Она отдала ему довольно тяжелую сумку.

— Хорошо-то как, — сказала она.

— Чего хорошего-то? — спросил он.

— А то, что мужик несет тяжелую сумку. Я же с оптового рынка еду. В сумке и картошка, и морковка, и свекла.

Впервые за много лет женщина смотрела на него не как на каскадера и артиста, а как на нормального мужчину, который ей понравился, и, может быть, она будет его любить, когда он не будет каскадером и артистом, а только автомехаником или учителем физкультуры. Может быть, ему повезло, и он встретил женщину не на месяц, не на год, а на всю жизнь.

— Хороший сегодня день! — сказал он.

— Хороший, — согласилась она и взяла его под руку. Ни одна женщина при первой встрече не брала его под руку.

ЖЕНА ДЛЯ БОГАТОГО МУЖЧИНЫ


Рассказ


Она носила узкую длинную юбку, от этого ее ноги казались еще длиннее, а обтянутая попа бесстыдно выпирала. Я тогда думал: как же он разрешает ей так обтягивать попку, ведь она притягивала к ней всех мужчин, они всегда оглядывались, когда встречали ее, и я оглядывался тоже в свои тринадцать лет.

Я не верю в деление на мальчиков, подростков, юношей и мужчин.
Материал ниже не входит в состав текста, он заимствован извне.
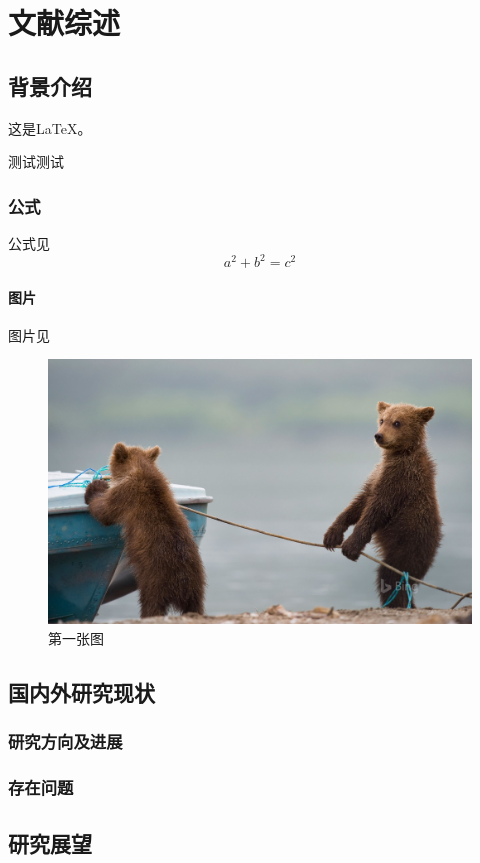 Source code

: \pagestyle{Content}\zhengwen
\section{文献综述}
	 	
\subsection{背景介绍}
这是\LaTeX。
		
\noindent 测试测试
	
\subsubsection{公式}
公式见
\begin{equation}
\label{eq:1}
a^2 + b^2 = c^2
\end{equation}
	
\paragraph{图片}

图片见

\vspace{10ex}
\begin{figure}[H]
	\includegraphics[width=\textwidth]{images/BingWallpaper-2019-04-01.jpg}
	\caption{第一张图}\label{Wallpaper}
\end{figure}
	
\subsection{国内外研究现状}
	
\subsubsection{研究方向及进展}
	
\subsubsection{存在问题}
	
\subsection{研究展望}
Если мальчику в двенадцать лет нравится девочка, он мужчина. Если у девочек вместо груди еще небольшие бугорки, но уже округлились попки, я с них со всех хотел стянуть трусики и проникнуть туда, куда проникают взрослые мужчины в порнографических фильмах. Я все-таки уже вырос в эпоху видеомагнитофонов.

Я запомнил день, когда решил на ней жениться. Я спускался по лестнице и услышал рыдания. Она плакала, закрывая дверь, а из квартиры кричал ее муж:

— Дура, идиотка, дебилка!

Три разных слова, но по смыслу одинаковые и понятные.

Она вышла из подъезда, промокнула слезы платочком, припудрила носик и пошла, покачивая бедрами и всем, что у женщин к бедрам прикрепляется. Как я завидовал ее мужу! Иметь такую красоту, прикасаться к ней, гладить, целовать и так грубо обзывать! В тот день я решил окончательно: женюсь на ней, как только мне исполнится восемнадцать лет.

Муж от нее ушел, когда я учился в девятом классе. Конечно, я видел, как ее провожали взрослые мужчины, не один и тот же, а разные. И на разных машинах: на «пежо-406», на «мерседесе-600», на «ауди-100». Зимою она носила то норковую шубу, то шубу из серебристого меха, названия которого я не знал. Я понимал, что эти вещи покупаются на деньги мужчин, которым она оказывает определенные услуги. Я боялся только одного: а вдруг ей понравится один из этих толстых, старых и седых, она снова выйдет замуж и переедет из нашего дома или уедет в Америку. В те годы все хотели уехать в Америку, потом в Германию, а потом почему-то в Австралию. Но она не вышла замуж, а я окончил школу и стал работать в фирме по продаже шведских холодильников.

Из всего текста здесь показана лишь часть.